§ **What this task involves**
A word-for-word copy of the whole listing is the required answer.

§ **Records shown**
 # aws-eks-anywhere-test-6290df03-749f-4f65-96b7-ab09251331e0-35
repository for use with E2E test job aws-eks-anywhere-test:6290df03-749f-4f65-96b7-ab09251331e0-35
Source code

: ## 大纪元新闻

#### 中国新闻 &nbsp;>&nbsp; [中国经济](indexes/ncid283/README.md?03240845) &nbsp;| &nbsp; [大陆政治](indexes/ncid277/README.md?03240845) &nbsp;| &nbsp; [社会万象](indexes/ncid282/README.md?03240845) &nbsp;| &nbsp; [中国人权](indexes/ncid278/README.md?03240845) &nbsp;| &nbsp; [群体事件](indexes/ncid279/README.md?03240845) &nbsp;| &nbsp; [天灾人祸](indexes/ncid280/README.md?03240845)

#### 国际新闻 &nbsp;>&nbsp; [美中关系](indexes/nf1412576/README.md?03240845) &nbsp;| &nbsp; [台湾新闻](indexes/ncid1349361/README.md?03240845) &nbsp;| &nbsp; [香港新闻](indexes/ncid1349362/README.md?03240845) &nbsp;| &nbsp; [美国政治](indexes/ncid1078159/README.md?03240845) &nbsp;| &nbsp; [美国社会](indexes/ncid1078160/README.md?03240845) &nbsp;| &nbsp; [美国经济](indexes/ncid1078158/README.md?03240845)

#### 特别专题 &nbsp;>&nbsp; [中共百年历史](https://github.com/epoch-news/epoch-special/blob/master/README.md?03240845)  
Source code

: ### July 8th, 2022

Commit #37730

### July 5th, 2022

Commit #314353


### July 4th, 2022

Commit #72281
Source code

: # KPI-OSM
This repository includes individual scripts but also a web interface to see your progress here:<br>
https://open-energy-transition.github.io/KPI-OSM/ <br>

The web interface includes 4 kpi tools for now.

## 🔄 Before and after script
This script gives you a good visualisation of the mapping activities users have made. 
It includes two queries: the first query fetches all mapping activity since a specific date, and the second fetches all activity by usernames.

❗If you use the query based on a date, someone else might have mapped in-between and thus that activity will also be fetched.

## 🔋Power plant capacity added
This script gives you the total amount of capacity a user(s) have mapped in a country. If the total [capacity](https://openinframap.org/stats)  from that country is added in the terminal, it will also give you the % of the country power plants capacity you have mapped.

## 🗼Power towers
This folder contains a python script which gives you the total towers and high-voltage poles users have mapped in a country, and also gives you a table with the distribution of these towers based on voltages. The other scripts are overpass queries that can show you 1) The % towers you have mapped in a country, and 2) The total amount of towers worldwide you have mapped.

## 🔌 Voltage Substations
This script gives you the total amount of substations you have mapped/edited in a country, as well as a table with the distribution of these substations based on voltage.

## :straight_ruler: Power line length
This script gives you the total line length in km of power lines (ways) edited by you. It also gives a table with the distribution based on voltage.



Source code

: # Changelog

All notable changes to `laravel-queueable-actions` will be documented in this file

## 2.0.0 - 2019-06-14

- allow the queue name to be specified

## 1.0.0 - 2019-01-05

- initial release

§ **Result**
 # aws-eks-anywhere-test-6290df03-749f-4f65-96b7-ab09251331e0-35
repository for use with E2E test job aws-eks-anywhere-test:6290df03-749f-4f65-96b7-ab09251331e0-35
Source code

: ## 大纪元新闻

#### 中国新闻 &nbsp;>&nbsp; [中国经济](indexes/ncid283/README.md?03240845) &nbsp;| &nbsp; [大陆政治](indexes/ncid277/README.md?03240845) &nbsp;| &nbsp; [社会万象](indexes/ncid282/README.md?03240845) &nbsp;| &nbsp; [中国人权](indexes/ncid278/README.md?03240845) &nbsp;| &nbsp; [群体事件](indexes/ncid279/README.md?03240845) &nbsp;| &nbsp; [天灾人祸](indexes/ncid280/README.md?03240845)

#### 国际新闻 &nbsp;>&nbsp; [美中关系](indexes/nf1412576/README.md?03240845) &nbsp;| &nbsp; [台湾新闻](indexes/ncid1349361/README.md?03240845) &nbsp;| &nbsp; [香港新闻](indexes/ncid1349362/README.md?03240845) &nbsp;| &nbsp; [美国政治](indexes/ncid1078159/README.md?03240845) &nbsp;| &nbsp; [美国社会](indexes/ncid1078160/README.md?03240845) &nbsp;| &nbsp; [美国经济](indexes/ncid1078158/README.md?03240845)

#### 特别专题 &nbsp;>&nbsp; [中共百年历史](https://github.com/epoch-news/epoch-special/blob/master/README.md?03240845)  
Source code

: ### July 8th, 2022

Commit #37730

### July 5th, 2022

Commit #314353


### July 4th, 2022

Commit #72281
Source code

: # KPI-OSM
This repository includes individual scripts but also a web interface to see your progress here:<br>
https://open-energy-transition.github.io/KPI-OSM/ <br>

The web interface includes 4 kpi tools for now.

## 🔄 Before and after script
This script gives you a good visualisation of the mapping activities users have made. 
It includes two queries: the first query fetches all mapping activity since a specific date, and the second fetches all activity by usernames.

❗If you use the query based on a date, someone else might have mapped in-between and thus that activity will also be fetched.

## 🔋Power plant capacity added
This script gives you the total amount of capacity a user(s) have mapped in a country. If the total [capacity](https://openinframap.org/stats)  from that country is added in the terminal, it will also give you the % of the country power plants capacity you have mapped.

## 🗼Power towers
This folder contains a python script which gives you the total towers and high-voltage poles users have mapped in a country, and also gives you a table with the distribution of these towers based on voltages. The other scripts are overpass queries that can show you 1) The % towers you have mapped in a country, and 2) The total amount of towers worldwide you have mapped.

## 🔌 Voltage Substations
This script gives you the total amount of substations you have mapped/edited in a country, as well as a table with the distribution of these substations based on voltage.

## :straight_ruler: Power line length
This script gives you the total line length in km of power lines (ways) edited by you. It also gives a table with the distribution based on voltage.



Source code

: # Changelog

All notable changes to `laravel-queueable-actions` will be documented in this file

## 2.0.0 - 2019-06-14

- allow the queue name to be specified

## 1.0.0 - 2019-01-05

- initial release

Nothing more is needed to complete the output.